What is needed is an exact copy of the records below, minus any pictures.

======== DATA FOR THIS EXERCISE ========

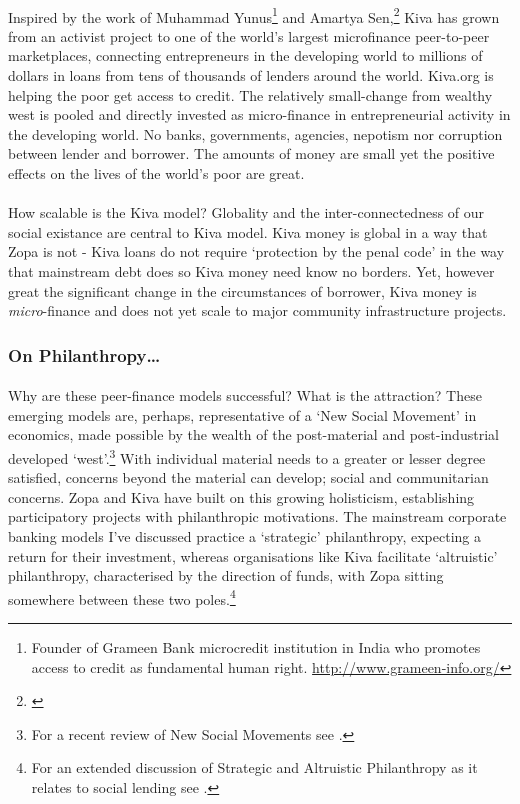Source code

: \documentclass[12pt,a4paper,titlepage]{article}
\begin{document}
\paragraph{}Inspired by the work of Muhammad Yunus\footnote{Founder of Grameen Bank microcredit institution in India who promotes access to credit as fundamental human right. \url{http://www.grameen-info.org/}} and Amartya Sen,\footnote{\cite{sen:1999df}} Kiva has grown from an activist project to one of the world's largest microfinance peer-to-peer marketplaces, connecting entrepreneurs in the developing world to millions of dollars in loans from tens of thousands of lenders around the world. Kiva.org is helping the poor get access to credit. The relatively small-change from wealthy west is pooled and directly invested as micro-finance in entrepreneurial activity in the developing world. No banks, governments, agencies, nepotism nor corruption between lender and borrower. The amounts of money are small yet the positive effects on the lives of the world's poor are great.

\paragraph{}How scalable is the Kiva model? Globality and the inter-connectedness of our social existance are central to Kiva model. Kiva money is global in a way that Zopa is not - Kiva loans do not require `protection by the penal code' in the way that mainstream debt does so Kiva money need know no borders. Yet, however great the significant change in the circumstances of borrower, Kiva money is \textit{micro}-finance and does not yet scale to major community infrastructure projects.

\subsubsection{On Philanthropy\ldots}
\paragraph{}Why are these peer-finance models successful? What is the attraction? These emerging models are, perhaps, representative of a `New Social Movement' in economics, made possible by the wealth of the post-material and post-industrial developed `west'.\footnote{For a recent review of New Social Movements see \cite{Porta:2006kx}.} With individual material needs to a greater or lesser degree satisfied, concerns beyond the material can develop; social and communitarian concerns. Zopa and Kiva have built on this growing holisticism, establishing participatory projects with philanthropic motivations. The mainstream corporate banking models I've discussed practice a `strategic' philanthropy, expecting a return for their investment, whereas organisations like Kiva facilitate `altruistic' philanthropy, characterised by the direction of funds, with Zopa sitting somewhere between these two poles.\footnote{For an extended discussion of Strategic and Altruistic Philanthropy as it relates to social lending see \cite{hulme:2006sl}.}
\end{document}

========

§ OUTPUT FOR THIS TASK
Source code

: \documentclass[12pt,a4paper,titlepage]{article}
\begin{document}
\paragraph{}Inspired by the work of Muhammad Yunus\footnote{Founder of Grameen Bank microcredit institution in India who promotes access to credit as fundamental human right. \url{http://www.grameen-info.org/}} and Amartya Sen,\footnote{\cite{sen:1999df}} Kiva has grown from an activist project to one of the world's largest microfinance peer-to-peer marketplaces, connecting entrepreneurs in the developing world to millions of dollars in loans from tens of thousands of lenders around the world. Kiva.org is helping the poor get access to credit. The relatively small-change from wealthy west is pooled and directly invested as micro-finance in entrepreneurial activity in the developing world. No banks, governments, agencies, nepotism nor corruption between lender and borrower. The amounts of money are small yet the positive effects on the lives of the world's poor are great.

\paragraph{}How scalable is the Kiva model? Globality and the inter-connectedness of our social existance are central to Kiva model. Kiva money is global in a way that Zopa is not - Kiva loans do not require `protection by the penal code' in the way that mainstream debt does so Kiva money need know no borders. Yet, however great the significant change in the circumstances of borrower, Kiva money is \textit{micro}-finance and does not yet scale to major community infrastructure projects.

\subsubsection{On Philanthropy\ldots}
\paragraph{}Why are these peer-finance models successful? What is the attraction? These emerging models are, perhaps, representative of a `New Social Movement' in economics, made possible by the wealth of the post-material and post-industrial developed `west'.\footnote{For a recent review of New Social Movements see \cite{Porta:2006kx}.} With individual material needs to a greater or lesser degree satisfied, concerns beyond the material can develop; social and communitarian concerns. Zopa and Kiva have built on this growing holisticism, establishing participatory projects with philanthropic motivations. The mainstream corporate banking models I've discussed practice a `strategic' philanthropy, expecting a return for their investment, whereas organisations like Kiva facilitate `altruistic' philanthropy, characterised by the direction of funds, with Zopa sitting somewhere between these two poles.\footnote{For an extended discussion of Strategic and Altruistic Philanthropy as it relates to social lending see \cite{hulme:2006sl}.}
\end{document}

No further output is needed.